Valentino Grillo Sabato, 03 Luglio 2021
Lo ha stabilito la Corte Costituzionale. È irragionevole che lo Stato valuti un soggetto meritevole di accedere a tale modalità di detenzione e lo privi dei mezzi per vivere, quando questi sono ottenibili solo dalle prestazioni assistenziali.
Ai condannati anche per i reati più gravi non possono essere revocate le prestazioni assistenziali, fondate sullo stato di bisogno, se questi stiano scontando la pena in regime alternativo alla detenzione in carcere (come la detenzione domiciliare). Sebbene queste persone abbiano gravemente violato il patto di solidarietà sociale che è alla base della convivenza civile, attiene a questa stessa convivenza civile che ad essi siano comunque assicurati i mezzi necessari per vivere. È quanto ha affermato la Corte costituzionale con la sentenza n. 137, depositata ieri, con la quale ha dichiarato l’illegittimità costituzione di un passaggio della legge n. 92/2012 (cd. Riforma Fornero del Mercato del Lavoro).

La questione

La Corte, chiamata a pronunciarsi su iniziativa del Tribunale di Fermo, ha dichiarato in contrasto con gli articoli 3 e 38 della Costituzione il comma 61, e, in via consequenziale, il comma 58 dell’articolo 2 della legge n. 92 del 2012 con il quale il legislatore ha disposto la revoca delle prestazioni assistenziali, fondate sullo stato di bisogno, ai condannati in via definitiva per reati di mafia o terrorismo, i quali stiano scontando la pena in modalità alternativa alla detenzione. Il comma 58 prevede che con la sentenza di condanna per i reati più gravi - quelli previsti dagli articoli 270-bis, 280, 289-bis, 416-bis, 416-ter e 422 del codice penale, nonché i delitti commessi avvalendosi delle condizioni previste dal predetto articolo 416-bis ovvero al fine di agevolare l'attività delle associazioni previste dallo stesso articolo - il giudice dispone la sanzione accessoria della revoca delle seguenti prestazioni, comunque denominate in base alla legislazione vigente, di cui il condannato sia eventualmente titolare: indennità di disoccupazione, assegno sociale, pensione sociale e pensione per gli invalidi civili. Il comma 61 stabilisce che tale revoca, con effetto non retroattivo, è disposta dall’ente erogatore nei confronti dei soggetti già condannati con sentenza passata in giudicato all’entrata in vigore della legge n. 92 del 2012.

Le motivazioni

Secondo la Corte nonostante al legislatore sia consentito declinare uno statuto d’indegnità per coloro che si sono macchiati di reati di particolarità gravità esso non può porre in pericolo la stessa sopravvivenza dignitosa del condannato, privandolo del minimo vitale, in violazione dei principi costituzionali (artt. 2, 3 e 38 Cost.), su cui si fonda il diritto all’assistenza. Ad essi lo Stato deve comunque assicurare i mezzi necessari per vivere. Ciò non accade, prosegue la Corte, qualora la revoca riguardi il condannato ammesso a scontare la pena in regime alternativo al carcere, che deve quindi sopportare le spese per il proprio mantenimento, le quali, ove egli sia privo di mezzi adeguati, potrebbero essere garantite solo dalle ricordate provvidenze pubbliche.

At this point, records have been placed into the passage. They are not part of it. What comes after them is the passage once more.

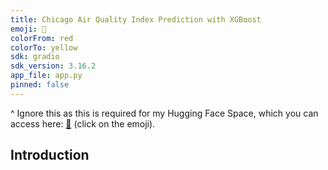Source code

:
 ```yaml
---
title: Chicago Air Quality Index Prediction with XGBoost
emoji: 🌇
colorFrom: red
colorTo: yellow
sdk: gradio
sdk_version: 3.16.2
app_file: app.py
pinned: false
---
```

^ Ignore this as this is required for my Hugging Face Space, which you can access here: [🤗](https://huggingface.co/spaces/giorgiolatour/aqiprediction) (click on the emoji).

## Introduction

In altri termini, concludono i giudici, il legislatore ha trattato allo stesso modo e a torto, situazioni soggettive del tutto differenti senza prevedere deroghe allorché ricorrano peculiari situazioni, legate all’età avanzata del condannato, alla presenza di precarie condizioni di salute, nonché, per particolari reati quali quelli di cui al giudizio a quo, anche alla collaborazione con la giustizia. Violando così lo stesso principio di ragionevolezza, perché l’ordinamento valuta un soggetto meritevole di accedere forme alternative di detenzione, ma lo priva poi dei mezzi per vivere, ottenibili, in virtù dello stato di bisogno, solo dalle prestazioni assistenziali.